The vaporization equipment may be configured to vaporize the LNG to natural gas during use. A water intake system may be configured to draw water from a body of water and supply water to the vaporization equipment.

In some embodiments, heat exchangers may be designed based on regasifying LNG at peak send-out rates and minimum heat transfer rates. The heat exchanger may inhibit no more than a predetermined change in temperature of the water. In an embodiment, a heat exchanger may allow at most a 10°C drop in the temperature of water across the heat exchanger. The temperature drop of the water across the heat exchanger may be at least partially controlled by applicable codes.

Environmental codes may regulate the temperature at which water may be released into a marine environment.

The amount of water flow required in the heat exchanger may be related to the selected temperature drop across the heat exchanger. The amount of cold energy or cold thermal inertia returned to the sea may be the same if a smaller amount of water is returned at a lower temperature or a higher flow rate is returned at a slightly warme'r temperature. In some embodiments, a larger temperature drop across the heat exchanger may cause ice formation in the water intake system. Smaller temperature drops across the heat exchanger for the water may be possible. In certain embodiments, warmer sea temperatures may permit a higher temperature drop across the heat exchanger and reduce the water flow rate.

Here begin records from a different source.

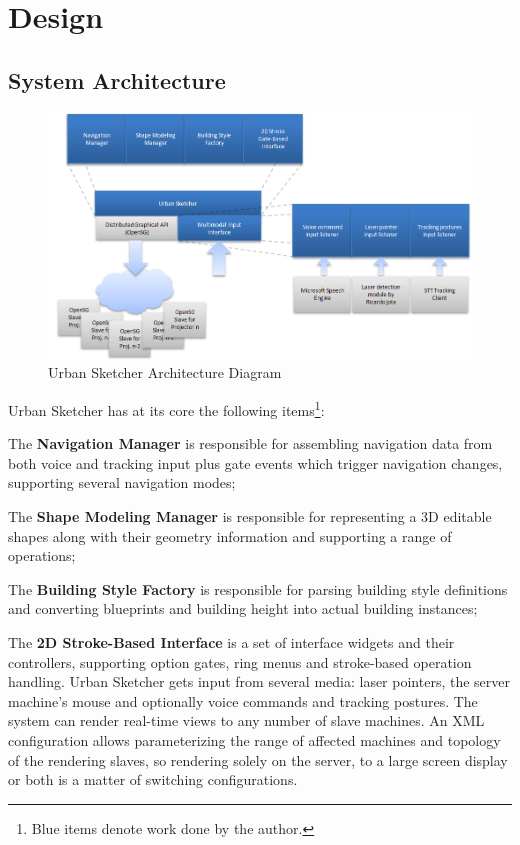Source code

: \chapter{Design}



\section{System Architecture}


\begin{figure}[!ht]
		\centering
		\includegraphics[width=16cm]{gfx/charts/block-diagram.png}
		\caption{Urban Sketcher Architecture Diagram}
		\label{fig:block-diagram}
\end{figure}


Urban Sketcher has at its core the following items\footnote{Blue items denote work done by the author.}:

The \textbf{Navigation Manager} is
		responsible for assembling navigation data from
		both voice and tracking input plus gate events which trigger navigation changes,
		supporting several navigation modes;
	
The \textbf{Shape Modeling Manager} is
		responsible for representing a 3D editable shapes
		along with their geometry information and supporting a range of operations;
	
The \textbf{Building Style Factory} is
		responsible for parsing building style definitions
		and converting blueprints and building height into actual building instances;
	
The \textbf{2D Stroke-Based Interface} is 
		a set of interface widgets and their controllers,
		supporting option gates, ring menus and stroke-based operation handling.
Urban Sketcher gets input from several media:
laser pointers, the server machine's mouse and optionally voice commands and tracking postures.
The system can render real-time views to any number of slave machines.
An XML configuration allows parameterizing the range of affected machines and topology of the rendering slaves,
so rendering solely on the server, to a large screen display or both is a matter of switching configurations.


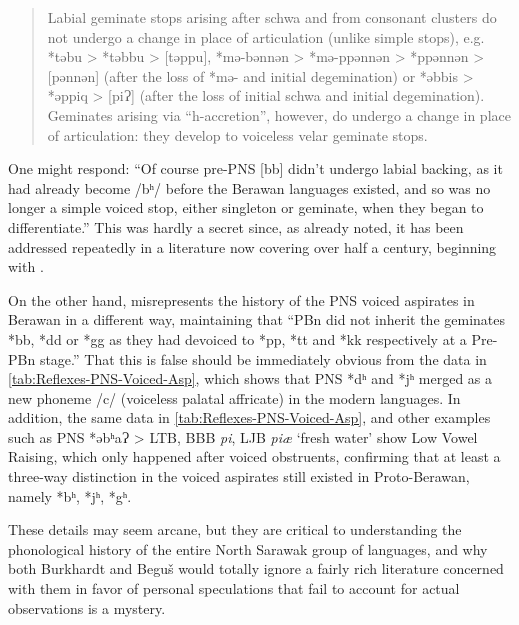 \documentclass[output=paper]{langscibook}
\begin{document}
\begin{quote}
Labial geminate stops arising after schwa and from consonant clusters do not undergo a change in place of articulation (unlike simple stops), e.g. *təbu > *təbbu > [təppu], *mə-bənnən > *mə-ppənnən > *ppənnən > [pənnən] (after the loss of *mə- and initial degemination) or *əbbis > *əppiq > [piɁ] (after the loss of initial schwa and initial degemination). Geminates arising via “h-accretion”, however, do undergo a change in place of articulation: they develop to voiceless velar geminate stops.
\end{quote}

One might respond: “Of course pre-PNS [bb] didn’t undergo labial backing, as it had already become /bʰ/ before the Berawan languages existed, and so was no longer a simple voiced stop, either singleton or geminate, when they began to differentiate.” This was hardly a secret since, as already noted, it has been addressed repeatedly in a literature now covering over half a century, beginning with \citet{Blust1969}.

\largerpage
On the other hand, \citet[188]{Burkhardt2014} misrepresents the history of the PNS voiced aspirates in Berawan in a different way, maintaining that “PBn did not inherit the geminates *bb, *dd or *gg as they had devoiced to *pp, *tt and *kk respectively at a Pre-PBn stage.” That this is false should be immediately obvious from the data in \cref{tab:Reflexes-PNS-Voiced-Asp}, which shows that PNS *dʰ and *jʰ merged as a new phoneme /c/ (voiceless palatal affricate) in the modern languages. In addition, the same data in \cref{tab:Reflexes-PNS-Voiced-Asp}, and other examples such as PNS *əbʰaɁ > LTB, BBB \textit{pi}, LJB \textit{piæ} ‘fresh water’ show Low Vowel Raising, which only happened after voiced obstruents, confirming that at least a three-way distinction in the voiced aspirates still existed in Proto-Berawan, namely *bʰ, *jʰ, *gʰ.

These details may seem arcane, but they are critical to understanding the phonological history of the entire North Sarawak group of languages, and why both Burkhardt and Beguš would totally ignore a fairly rich literature concerned with them in favor of personal speculations that fail to account for actual observations is a mystery.
\end{document}
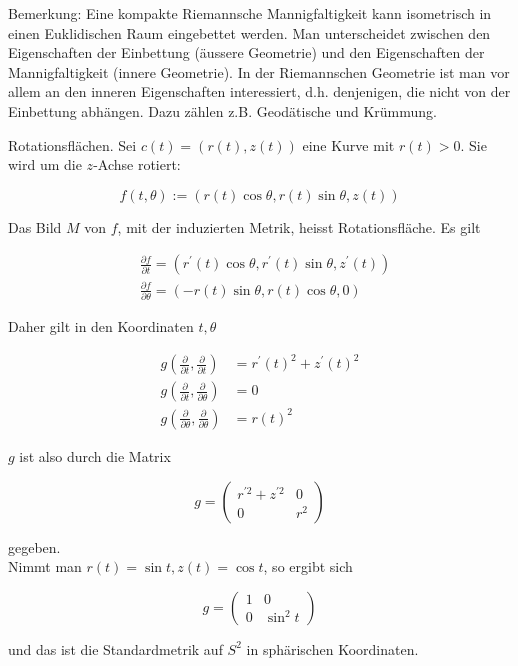 \documentclass[10pt, letterpaper]{article}
\begin{document}
Bemerkung: Eine kompakte Riemannsche Mannigfaltigkeit kann isometrisch in einen Euklidischen Raum eingebettet werden. Man unterscheidet zwischen den Eigenschaften der Einbettung (äussere Geometrie) und den Eigenschaften der Mannigfaltigkeit (innere Geometrie). In der Riemannschen Geometrie ist man vor allem an den inneren Eigenschaften interessiert, d.h. denjenigen, die nicht von der Einbettung abhängen. Dazu zählen z.B. Geodätische und Krümmung.

Rotationsflächen. Sei $c(t)=(r(t), z(t))$ eine Kurve mit $r(t)>0$. Sie wird um die $z$-Achse rotiert:

$$
f(t, \theta):=(r(t) \cos \theta, r(t) \sin \theta, z(t))
$$

Das Bild $M$ von $f$, mit der induzierten Metrik, heisst Rotationsfläche. Es gilt

$$
\begin{aligned}
& \frac{\partial f}{\partial t}=\left(r^{\prime}(t) \cos \theta, r^{\prime}(t) \sin \theta, z^{\prime}(t)\right) \\
& \frac{\partial f}{\partial \theta}=(-r(t) \sin \theta, r(t) \cos \theta, 0)
\end{aligned}
$$

Daher gilt in den Koordinaten $t, \theta$

$$
\begin{aligned}
g\left(\frac{\partial}{\partial t}, \frac{\partial}{\partial t}\right) & =r^{\prime}(t)^{2}+z^{\prime}(t)^{2} \\
g\left(\frac{\partial}{\partial t}, \frac{\partial}{\partial \theta}\right) & =0 \\
g\left(\frac{\partial}{\partial \theta}, \frac{\partial}{\partial \theta}\right) & =r(t)^{2}
\end{aligned}
$$

$g$ ist also durch die Matrix

$$
g=\left(\begin{array}{cc}
r^{\prime 2}+z^{\prime 2} & 0 \\
0 & r^{2}
\end{array}\right)
$$

gegeben.\\
Nimmt man $r(t)=\sin t, z(t)=\cos t$, so ergibt sich

$$
g=\left(\begin{array}{cc}
1 & 0 \\
0 & \sin ^{2} t
\end{array}\right)
$$

und das ist die Standardmetrik auf $S^{2}$ in sphärischen Koordinaten.
\end{document}
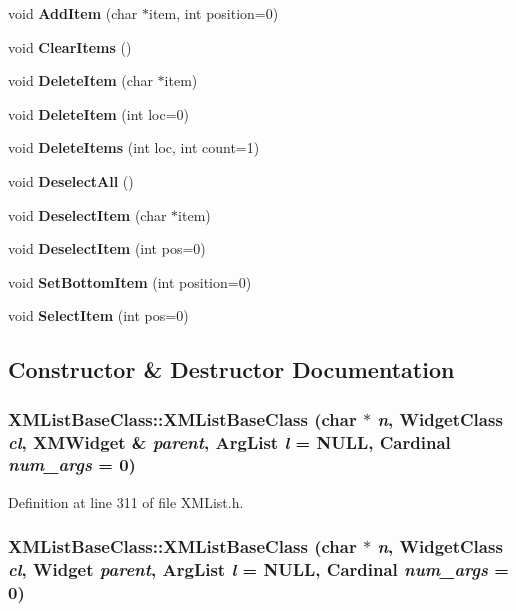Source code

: \begin{CompactItemize}
\item 
void {\bf Add\-Item} (char $\ast$item, int position=0)
\item 
void {\bf Clear\-Items} ()
\item 
void {\bf Delete\-Item} (char $\ast$item)
\item 
void {\bf Delete\-Item} (int loc=0)
\item 
void {\bf Delete\-Items} (int loc, int count=1)
\item 
void {\bf Deselect\-All} ()
\item 
void {\bf Deselect\-Item} (char $\ast$item)
\item 
void {\bf Deselect\-Item} (int pos=0)
\item 
void {\bf Set\-Bottom\-Item} (int position=0)
\item 
void {\bf Select\-Item} (int pos=0)
\end{CompactItemize}


\subsection{Constructor \& Destructor Documentation}
\subsubsection{\setlength{\rightskip}{0pt plus 5cm}XMList\-Base\-Class::XMList\-Base\-Class (char $\ast$ {\em n}, Widget\-Class {\em cl}, {\bf XMWidget} \& {\em parent}, Arg\-List {\em l} = NULL, Cardinal {\em num\_\-args} = 0)\hspace{0.3cm}{\tt  [inline]}}\label{classXMListBaseClass_a0}




Definition at line 311 of file XMList.h.
\subsubsection{\setlength{\rightskip}{0pt plus 5cm}XMList\-Base\-Class::XMList\-Base\-Class (char $\ast$ {\em n}, Widget\-Class {\em cl}, Widget {\em parent}, Arg\-List {\em l} = NULL, Cardinal {\em num\_\-args} = 0)\hspace{0.3cm}{\tt  [inline]}}\label{classXMListBaseClass_a1}




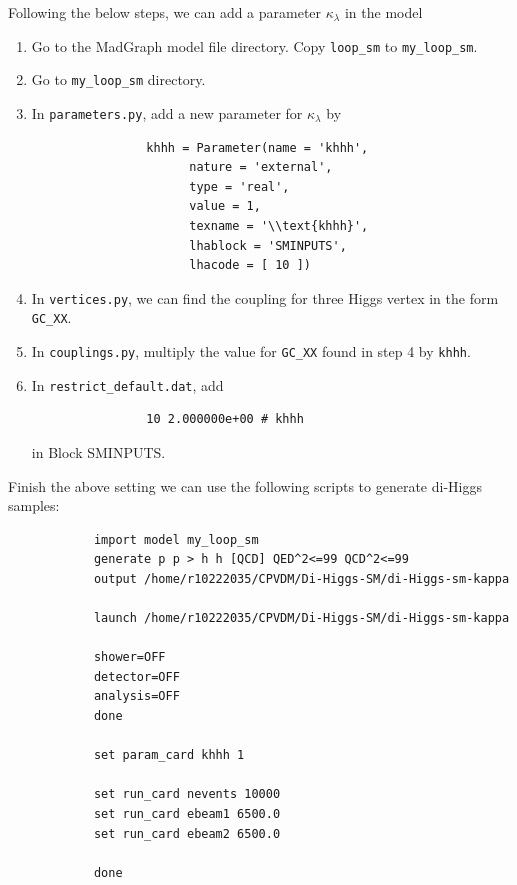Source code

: \documentclass[12pt]{article}
\begin{document}
		Following the below steps, we can add a parameter $\kappa_\lambda$ in the model
		\begin{enumerate}
			\item Go to the MadGraph model file directory. Copy \verb+loop_sm+ to \verb+my_loop_sm+.
			\item Go to \verb+my_loop_sm+ directory. 
			\item In \verb+parameters.py+, add a new parameter for $\kappa_\lambda$ by
				\begin{verbatim}
				khhh = Parameter(name = 'khhh',
					  nature = 'external',
					  type = 'real',
					  value = 1,
					  texname = '\\text{khhh}',
					  lhablock = 'SMINPUTS',
					  lhacode = [ 10 ])
				\end{verbatim}
			\item In \verb+vertices.py+, we can find the coupling for three Higgs vertex in the form \verb+GC_XX+. 
			\item In \verb+couplings.py+, multiply the value for \verb+GC_XX+ found in step 4 by \verb+khhh+.
			\item In \verb+restrict_default.dat+, add
				\begin{verbatim}
				10 2.000000e+00 # khhh 
				\end{verbatim}
				in Block SMINPUTS.
		\end{enumerate}

		Finish the above setting we can use the following scripts to generate di-Higgs samples:
			\begin{verbatim}
			import model my_loop_sm
			generate p p > h h [QCD] QED^2<=99 QCD^2<=99
			output /home/r10222035/CPVDM/Di-Higgs-SM/di-Higgs-sm-kappa

			launch /home/r10222035/CPVDM/Di-Higgs-SM/di-Higgs-sm-kappa

			shower=OFF
			detector=OFF
			analysis=OFF
			done

			set param_card khhh 1

			set run_card nevents 10000
			set run_card ebeam1 6500.0
			set run_card ebeam2 6500.0

			done
			\end{verbatim}

\end{document}
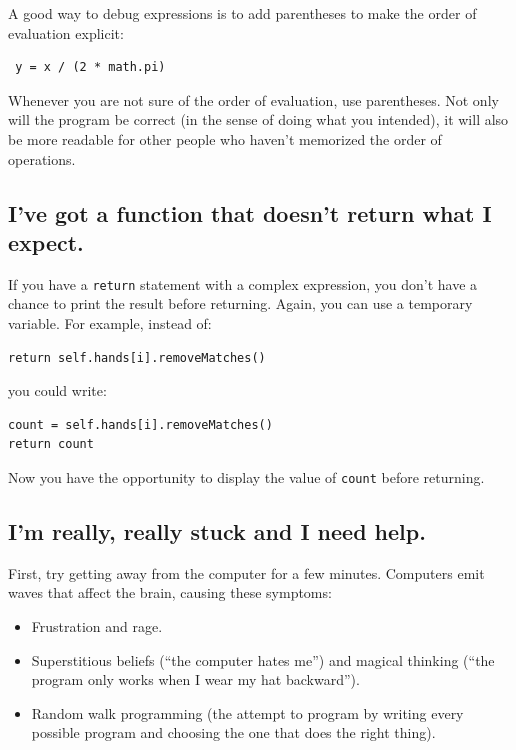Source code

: \documentclass[10pt]{book}
\begin{document}
A good way to debug expressions is to add parentheses to make
the order of evaluation explicit:

\begin{verbatim}
 y = x / (2 * math.pi)
\end{verbatim}
%
Whenever you are not sure of the order of evaluation, use
parentheses.  Not only will the program be correct (in the sense
of doing what you intended), it will also be more readable for
other people who haven't memorized the order of operations.


\subsection{I've got a function that doesn't return what I
expect.}

If you have a {\tt return} statement with a complex expression,
you don't have a chance to print the result before
returning.  Again, you can use a temporary variable.  For
example, instead of:

\begin{verbatim}
return self.hands[i].removeMatches()
\end{verbatim}
%
you could write:

\begin{verbatim}
count = self.hands[i].removeMatches()
return count
\end{verbatim}
%
Now you have the opportunity to display the value of
{\tt count} before returning.


\subsection{I'm really, really stuck and I need help.}

First, try getting away from the computer for a few minutes.
Computers emit waves that affect the brain, causing these
symptoms:

\begin{itemize}

\item Frustration and rage.

\item Superstitious beliefs (``the computer hates me'') and
magical thinking (``the program only works when I wear my
hat backward'').

\item Random walk programming (the attempt to program by writing
every possible program and choosing the one that does the right
thing).

\end{itemize}
\end{document}
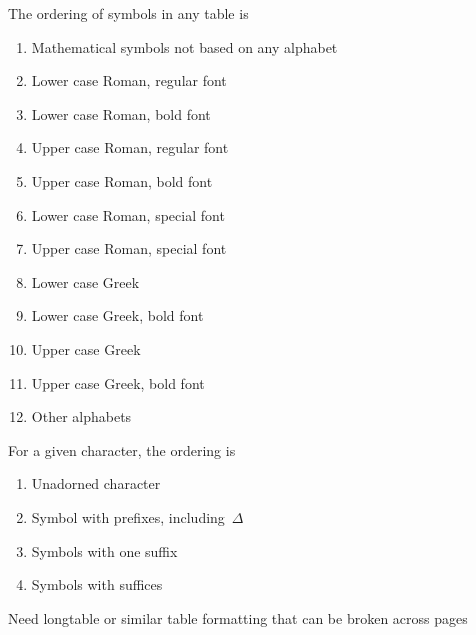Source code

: The ordering of symbols in any table is 
\begin{enumerate}
\item Mathematical symbols not based on any alphabet
\item Lower case Roman, regular font
\item Lower case Roman, bold font
\item Upper case Roman, regular font
\item Upper case Roman, bold font
\item Lower case Roman, special font
\item Upper case Roman, special font
\item Lower case Greek
\item Lower case Greek, bold font
\item Upper case Greek
\item Upper case Greek, bold font
\item Other alphabets
\end{enumerate}
For a given character, the ordering is
\begin{enumerate}
\item Unadorned character
\item Symbol with prefixes, including~$\Delta$
\item Symbols with one suffix
\item Symbols with suffices 
\end{enumerate}


Need longtable or similar table formatting that can be broken across pages
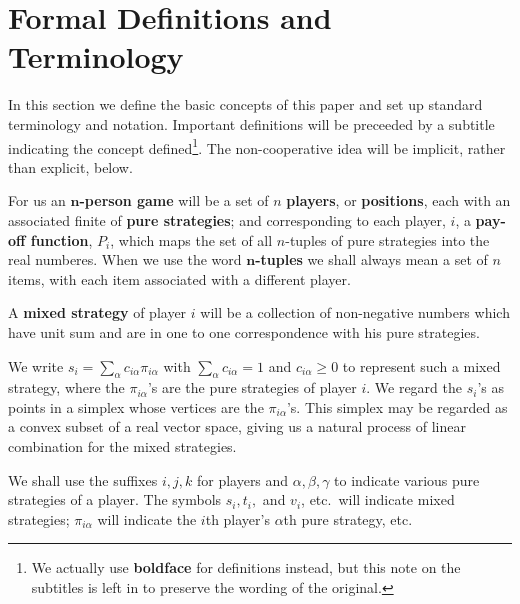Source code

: \section{Formal Definitions and Terminology}
\hspace{\parindent}In this section we define the basic concepts of this paper and set up standard terminology and notation. Important definitions will be preceeded by a subtitle indicating the concept defined\footnote{We actually use \textbf{boldface} for definitions instead, but this note on the subtitles is left in to preserve the wording of the original.}. The non-cooperative idea will be implicit, rather than explicit, below.
\begin{definition}
    For us an $\mathbf n$\textbf{-person game} will be a set of $n$ \textbf{players}, or \textbf{positions}, each with an associated finite of \textbf{pure strategies}; and corresponding to each player, $i$, a \textbf{pay-off function}, $P_i $, which maps the set of all $n$-tuples of pure strategies into the real numberes. When we use the word $\mathbf n$\textbf{-tuples} we shall always mean a set of $n$ items, with each item associated with a different player.
\end{definition}
\begin{definition}
   A \textbf{mixed strategy} of player $i$ will be a collection of non-negative numbers which have unit sum and are in one to one correspondence with his pure strategies.
\end{definition}
   We write $s_i=\sum_{\alpha }^{} c_{i\alpha }\pi_{i\alpha } $ with $\sum_{\alpha }^{} c_{i\alpha }=1 $ and $c_{i\alpha }\geq 0$ to represent such a mixed strategy, where the $\pi_{i\alpha }$'s are the pure strategies of player $i$. We regard the $s_i $'s as points in a simplex whose vertices are the $\pi_{i\alpha }$'s. This simplex may be regarded as a convex subset of a real vector space, giving us a natural process of linear combination for the mixed strategies.

   We shall use the suffixes $i,j,k$ for players and $\alpha ,\beta ,\gamma $ to indicate various pure strategies of a player. The symbols $s_i ,t_i ,$ and $v_i $, etc.\ will indicate mixed strategies; $\pi_{i\alpha }$ will indicate the $i$th player's $\alpha $th pure strategy, etc.

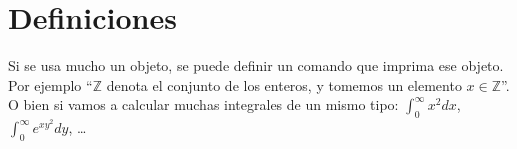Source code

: \chapter{Definiciones}

\newcommand{\Z}{{\mathbb Z}}
\newcommand{\f}[2]{{\int_0^\infty #1 d #2}}

Si se usa mucho un objeto, se puede definir un comando que imprima ese objeto. Por ejemplo ``$\Z$ denota el conjunto de los enteros, y tomemos un elemento $x\in \Z$''. O bien si vamos a calcular muchas integrales de un mismo tipo: $\f{x^2}{x}$, $\f{e^{xy^2}}{y}$, \ldots
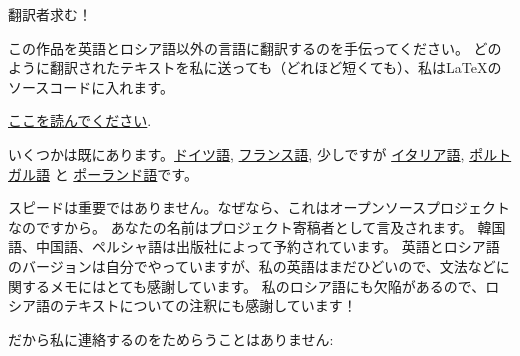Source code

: \vspace*{\fill}

\Huge 翻訳者求む！

\normalsize

\bigskip
\bigskip
\bigskip

この作品を英語とロシア語以外の言語に翻訳するのを手伝ってください。
どのように翻訳されたテキストを私に送っても（どれほど短くても）、私はLaTeXのソースコードに入れます。

\href{\GitHubBlobMasterURL/Translation.md}{ここを読んでください}.

いくつかは既にあります。\href{https://beginners.re/RE4B-DE.pdf}{ドイツ語},
\href{https://beginners.re/RE4B-FR.pdf}{フランス語}, 少しですが
\href{https://yurichev.com/tmp/RE4B-IT-partial.pdf}{イタリア語},
\href{https://yurichev.com/tmp/RE4B-PTBR-lite2.pdf}{ポルトガル語} と
\href{https://yurichev.com/tmp/RE4B-PL.pdf}{ポーランド語}です。

スピードは重要ではありません。なぜなら、これはオープンソースプロジェクトなのですから。
あなたの名前はプロジェクト寄稿者として言及されます。
韓国語、中国語、ペルシャ語は出版社によって予約されています。
英語とロシア語のバージョンは自分でやっていますが、私の英語はまだひどいので、文法などに関するメモにはとても感謝しています。
私のロシア語にも欠陥があるので、ロシア語のテキストについての注釈にも感謝しています！

だから私に連絡するのをためらうことはありません: \GTT{\EMAIL}

\vspace*{\fill}
\vfill
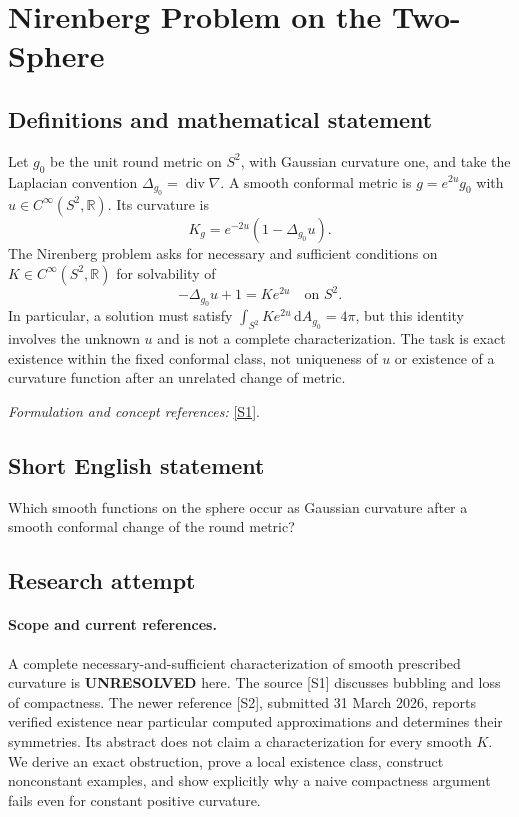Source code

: \documentclass[11pt]{article}
\begin{document}
\section*{\texorpdfstring{Nirenberg Problem on the Two-Sphere}{Nirenberg Problem on the Two-Sphere}}\label{328}
\subsection{Definitions and mathematical statement}
Let $g_0$ be the unit round metric on $S^2$, with Gaussian curvature one, and take the Laplacian convention $\Delta_{g_0}=\operatorname{div}\nabla$. A smooth conformal metric is $g=e^{2u}g_0$ with $u\in C^\infty(S^2,{\mathbb{R}})$. Its curvature is
\[
 K_g=e^{-2u}(1-\Delta_{g_0}u).
\]
The Nirenberg problem asks for necessary and sufficient conditions on $K\in C^\infty(S^2,{\mathbb{R}})$ for solvability of
\[
 -\Delta_{g_0}u+1=K e^{2u}\quad\text{on }S^2.
\]
In particular, a solution must satisfy $\int_{S^2}K e^{2u}{\,\mathrm{d}} A_{g_0}=4\pi$, but this identity involves the unknown $u$ and is not a complete characterization. The task is exact existence within the fixed conformal class, not uniqueness of $u$ or existence of a curvature function after an unrelated change of metric.
\par\smallskip\textit{Formulation and concept references:} \href{https://link.springer.com/article/10.1007/s00032-022-00370-1}{[S1]}.

\subsection{Short English statement}
Which smooth functions on the sphere occur as Gaussian curvature after a smooth conformal change of the round metric?
\subsection{Research attempt}
\paragraph{Scope and current references.}
A complete necessary-and-sufficient characterization of smooth
prescribed curvature is \textbf{UNRESOLVED} here. The source [S1]
discusses bubbling and loss of compactness. The newer reference [S2],
submitted 31 March 2026, reports verified existence near particular
computed approximations and determines their symmetries. Its abstract
does not claim a characterization for every smooth $K$. We derive
an exact obstruction, prove a local existence class, construct
nonconstant examples, and show explicitly why a naive compactness
argument fails even for constant positive curvature.
\end{document}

The water intake system may ensure that water returned to the body of water from the heat exchanger does not exceed a desired lower temperature limit. In certain embodiments, the design of the water outlets may ensure that the temperature 100m from the structure does not decrease by more than 3°C, as per World Bank Standards. The design of the water intake system may minimize cold-water recirculation between the outlets and the inlets. Water may be heated prior to re-release through the outlet system.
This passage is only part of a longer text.